Hodei Arrillaga

Personal information
- Full name: Hodei Arrillaga Elezgarai
- Date of birth: 21 May 2004 (age 22)
- Place of birth: Mutriku, Spain
- Height: 1.75 m (5 ft 9 in)
- Position: Left-back

Team information
- Current team: Mirandés (on loan from Eibar)

Youth career
- Mutriku
- 2016–2022: Eibar

Senior career*
- Years: Team / Apps / (Gls)
- 2022–2024: Vitoria / 48 / (2)
- 2024–: Eibar / 39 / (0)
- 2026–: → Mirandés (loan) / 0 / (0)

= Hodei Arrillaga =

Spanish footballer

Hodei Arrillaga Elezgarai (born 21 May 2004) is a Spanish professional footballer who plays as a left-back for CD Mirandés, on loan from SD Eibar.

==Career==
Born in Mutriku, Gipuzkoa, Basque Country, Arrillaga joined SD Eibar's youth sides in 2016, from hometown side Mutriku FT. In July 2022, he was promoted to farm team CD Vitoria in Tercera Federación, and made his senior debut on 10 September of that year by starting in a 3–1 home win over SCD Durango.

Arrillaga scored his first senior goal on 4 December 2022, netting Vitoria's opener through a penalty kick in a 2–0 home win over Club Portugalete. He renewed his contract until 2027 on 6 March 2024, and was a regular starter as Vitoria achieved promotion to Segunda Federación.

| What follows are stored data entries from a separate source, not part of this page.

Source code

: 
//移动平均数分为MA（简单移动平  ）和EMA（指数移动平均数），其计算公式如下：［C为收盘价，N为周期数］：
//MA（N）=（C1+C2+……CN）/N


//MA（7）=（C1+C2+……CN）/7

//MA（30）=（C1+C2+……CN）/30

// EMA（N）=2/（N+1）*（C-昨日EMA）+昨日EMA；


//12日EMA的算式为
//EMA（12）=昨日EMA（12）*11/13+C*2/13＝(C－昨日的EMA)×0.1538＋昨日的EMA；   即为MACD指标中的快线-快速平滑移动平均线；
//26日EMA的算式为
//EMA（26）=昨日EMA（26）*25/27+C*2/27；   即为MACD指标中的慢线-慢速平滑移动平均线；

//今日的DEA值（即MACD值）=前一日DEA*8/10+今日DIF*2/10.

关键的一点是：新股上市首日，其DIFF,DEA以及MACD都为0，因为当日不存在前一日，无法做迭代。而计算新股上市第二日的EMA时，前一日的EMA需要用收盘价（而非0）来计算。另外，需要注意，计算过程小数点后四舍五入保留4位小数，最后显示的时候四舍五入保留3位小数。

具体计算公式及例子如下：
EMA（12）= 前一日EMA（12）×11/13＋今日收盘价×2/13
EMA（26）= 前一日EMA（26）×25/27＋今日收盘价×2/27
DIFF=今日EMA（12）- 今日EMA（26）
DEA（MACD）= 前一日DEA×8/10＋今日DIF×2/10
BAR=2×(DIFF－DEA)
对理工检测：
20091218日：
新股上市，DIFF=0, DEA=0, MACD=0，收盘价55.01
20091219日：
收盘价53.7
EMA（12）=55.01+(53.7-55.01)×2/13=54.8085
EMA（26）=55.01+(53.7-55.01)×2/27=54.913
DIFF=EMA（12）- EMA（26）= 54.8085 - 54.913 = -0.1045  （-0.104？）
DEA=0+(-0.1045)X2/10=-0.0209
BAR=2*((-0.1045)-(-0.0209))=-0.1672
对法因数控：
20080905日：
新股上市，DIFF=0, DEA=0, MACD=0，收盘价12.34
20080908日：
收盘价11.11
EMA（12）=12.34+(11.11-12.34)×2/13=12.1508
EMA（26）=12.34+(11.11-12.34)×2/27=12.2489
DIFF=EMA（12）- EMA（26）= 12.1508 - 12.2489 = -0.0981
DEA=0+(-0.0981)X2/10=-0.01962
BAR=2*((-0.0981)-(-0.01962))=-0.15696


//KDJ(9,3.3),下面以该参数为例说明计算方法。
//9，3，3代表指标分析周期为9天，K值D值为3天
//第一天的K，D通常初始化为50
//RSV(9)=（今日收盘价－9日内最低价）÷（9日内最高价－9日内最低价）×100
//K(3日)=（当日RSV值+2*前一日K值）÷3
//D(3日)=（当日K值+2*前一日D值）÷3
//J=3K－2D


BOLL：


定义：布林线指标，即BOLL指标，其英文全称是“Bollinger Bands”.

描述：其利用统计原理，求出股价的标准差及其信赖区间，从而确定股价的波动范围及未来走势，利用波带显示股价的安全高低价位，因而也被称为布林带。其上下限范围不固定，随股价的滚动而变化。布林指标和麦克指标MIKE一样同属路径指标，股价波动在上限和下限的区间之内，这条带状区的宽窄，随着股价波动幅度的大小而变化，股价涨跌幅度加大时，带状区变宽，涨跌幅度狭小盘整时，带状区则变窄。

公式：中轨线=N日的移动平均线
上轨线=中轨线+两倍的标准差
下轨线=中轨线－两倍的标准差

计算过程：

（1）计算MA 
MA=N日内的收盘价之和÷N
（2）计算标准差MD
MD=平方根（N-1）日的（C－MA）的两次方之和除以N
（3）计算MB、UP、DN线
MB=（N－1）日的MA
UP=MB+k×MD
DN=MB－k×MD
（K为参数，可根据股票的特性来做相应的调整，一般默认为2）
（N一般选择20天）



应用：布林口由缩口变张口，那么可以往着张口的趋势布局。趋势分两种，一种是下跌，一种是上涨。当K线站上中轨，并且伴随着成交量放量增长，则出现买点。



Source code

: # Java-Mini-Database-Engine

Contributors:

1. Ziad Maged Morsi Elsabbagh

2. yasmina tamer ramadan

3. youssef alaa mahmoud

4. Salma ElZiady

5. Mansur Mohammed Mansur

Ahead of the 2024–25 campaign Arrillaga was assigned to Eibar's B-team after they took Vitoria's place in the fourth division, but spent the entire pre-season with the main squad. He made his professional debut with the Armeros on 17 August 2024, starting in a 1–0 Segunda División home win over CD Castellón.

On 30 August 2024, Arrillaga was definitely promoted to the main squad of the Armeros, being assigned the number 14 jersey. On 8 July 2026, he renewed his contract until 2029, but was loaned to Primera Federación side CD Mirandés eight days later.